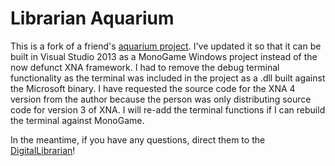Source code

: Librarian Aquarium
=================

This is a fork of a friend's [aquarium project](https://github.com/DigitalLibrarian/VS2010Projects/tree/master/Projects/Aquarium).
I've updated it so that it can be built in Visual Studio 2013 as a MonoGame Windows project instead of the now defunct XNA framework.
I had to remove the debug terminal functionality as the terminal was included in the project as a .dll built against the Microsoft binary.
I have requested the source code for the XNA 4 version from the author because the person was only distributing source code for version 3 of XNA.
I will re-add the terminal functions if I can rebuild the terminal against MonoGame.

In the meantime, if you have any questions, direct them to the [DigitalLibrarian](https://github.com/DigitalLibrarian)!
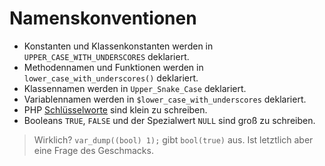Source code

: # Namenskonventionen

- Konstanten und Klassenkonstanten werden in `UPPER_CASE_WITH_UNDERSCORES` deklariert.
- Methodennamen und Funktionen werden in `lower_case_with_underscores()` deklariert.
- Klassennamen werden in `Upper_Snake_Case` deklariert.
- Variablennamen werden in `$lower_case_with_underscores` deklariert.
- PHP [Schlüsselworte](http://php.net/manual/de/reserved.keywords.php) sind klein zu schreiben.
- Booleans `TRUE`, `FALSE` und der Spezialwert `NULL` sind groß zu schreiben.

> Wirklich? `var_dump((bool) 1);` gibt `bool(true)` aus. Ist letztlich aber eine Frage des Geschmacks.
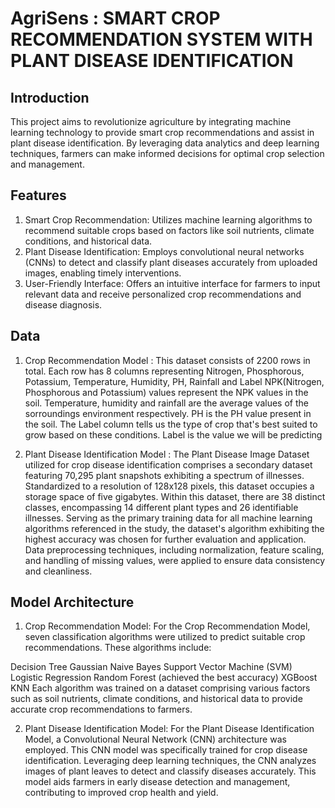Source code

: # AgriSens : SMART CROP RECOMMENDATION SYSTEM WITH PLANT DISEASE IDENTIFICATION

## Introduction

This project aims to revolutionize agriculture by integrating machine learning technology to provide smart crop recommendations and assist in plant disease identification. By leveraging data analytics and deep learning techniques, farmers can make informed decisions for optimal crop selection and management.

## Features

1. Smart Crop Recommendation: Utilizes machine learning algorithms to recommend suitable crops based on factors like soil nutrients, climate conditions, and historical data.
2. Plant Disease Identification: Employs convolutional neural networks (CNNs) to detect and classify plant diseases accurately from uploaded images, enabling timely interventions.
3. User-Friendly Interface: Offers an intuitive interface for farmers to input relevant data and receive personalized crop recommendations and disease diagnosis.

## Data

1. Crop Recommendation Model :
This dataset consists of 2200 rows in total.
Each row has 8 columns representing Nitrogen, Phosphorous, Potassium, Temperature, Humidity, PH, Rainfall and Label
NPK(Nitrogen, Phosphorous and Potassium) values represent the NPK values in the soil. Temperature, humidity and rainfall are the average values of the sorroundings environment respectively. PH is the PH value present in the soil. The Label column tells us the type of crop that's best suited to grow based on these conditions.
Label is the value we will be predicting

2. Plant Disease Identification Model :
The Plant Disease Image Dataset utilized for crop disease identification comprises a secondary dataset featuring 70,295 plant snapshots exhibiting a spectrum of illnesses. Standardized to a resolution of 128x128 pixels, this dataset occupies a storage space of five gigabytes. Within this dataset, there are 38 distinct classes, encompassing 14 different plant types and 26 identifiable illnesses. Serving as the primary training data for all machine learning algorithms referenced in the study, the dataset's algorithm exhibiting the highest accuracy was chosen for further evaluation and application. Data preprocessing techniques, including normalization, feature scaling, and handling of missing values, were applied to ensure data consistency and cleanliness.

## Model Architecture

1. Crop Recommendation Model:
For the Crop Recommendation Model, seven classification algorithms were utilized to predict suitable crop recommendations. These algorithms include:

Decision Tree
Gaussian Naive Bayes
Support Vector Machine (SVM)
Logistic Regression
Random Forest (achieved the best accuracy)
XGBoost
KNN
Each algorithm was trained on a dataset comprising various factors such as soil nutrients, climate conditions, and historical data to provide accurate crop recommendations to farmers.

2. Plant Disease Identification Model:
For the Plant Disease Identification Model, a Convolutional Neural Network (CNN) architecture was employed. This CNN model was specifically trained for crop disease identification. Leveraging deep learning techniques, the CNN analyzes images of plant leaves to detect and classify diseases accurately. This model aids farmers in early disease detection and management, contributing to improved crop health and yield.
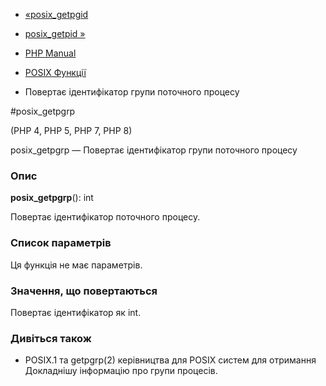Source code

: - [«posix_getpgid](function.posix-getpgid.md)
- [posix_getpid »](function.posix-getpid.md)

- [PHP Manual](index.md)
- [POSIX Функції](ref.posix.md)
- Повертає ідентифікатор групи поточного процесу

#posix_getpgrp

(PHP 4, PHP 5, PHP 7, PHP 8)

posix_getpgrp — Повертає ідентифікатор групи поточного процесу

### Опис

**posix_getpgrp**(): int

Повертає ідентифікатор поточного процесу.

### Список параметрів

Ця функція не має параметрів.

### Значення, що повертаються

Повертає ідентифікатор як int.

### Дивіться також

- POSIX.1 та getpgrp(2) керівництва для POSIX систем для отримання
Докладнішу інформацію про групи процесів.
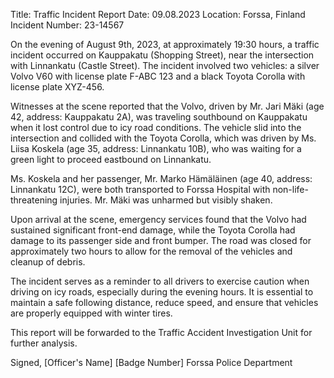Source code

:  Title: Traffic Incident Report
Date: 09.08.2023
Location: Forssa, Finland
Incident Number: 23-14567

On the evening of August 9th, 2023, at approximately 19:30 hours, a traffic incident occurred on Kauppakatu (Shopping Street), near the intersection with Linnankatu (Castle Street). The incident involved two vehicles: a silver Volvo V60 with license plate F-ABC 123 and a black Toyota Corolla with license plate XYZ-456.

Witnesses at the scene reported that the Volvo, driven by Mr. Jari Mäki (age 42, address: Kauppakatu 2A), was traveling southbound on Kauppakatu when it lost control due to icy road conditions. The vehicle slid into the intersection and collided with the Toyota Corolla, which was driven by Ms. Liisa Koskela (age 35, address: Linnankatu 10B), who was waiting for a green light to proceed eastbound on Linnankatu.

Ms. Koskela and her passenger, Mr. Marko Hämäläinen (age 40, address: Linnankatu 12C), were both transported to Forssa Hospital with non-life-threatening injuries. Mr. Mäki was unharmed but visibly shaken.

Upon arrival at the scene, emergency services found that the Volvo had sustained significant front-end damage, while the Toyota Corolla had damage to its passenger side and front bumper. The road was closed for approximately two hours to allow for the removal of the vehicles and cleanup of debris.

The incident serves as a reminder to all drivers to exercise caution when driving on icy roads, especially during the evening hours. It is essential to maintain a safe following distance, reduce speed, and ensure that vehicles are properly equipped with winter tires.

This report will be forwarded to the Traffic Accident Investigation Unit for further analysis.

Signed,
[Officer's Name]
[Badge Number]
Forssa Police Department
--------------------------------------------------
TRY IT: Give again, exactly, the lines from the start of the data through the one holding "I've updated it"; omit the pictures.

RESPONSE AREA:
Source code

: Librarian Aquarium
=================

This is a fork of a friend's [aquarium project](https://github.com/DigitalLibrarian/VS2010Projects/tree/master/Projects/Aquarium).
I've updated it so that it can be built in Visual Studio 2013 as a MonoGame Windows project instead of the now defunct XNA framework.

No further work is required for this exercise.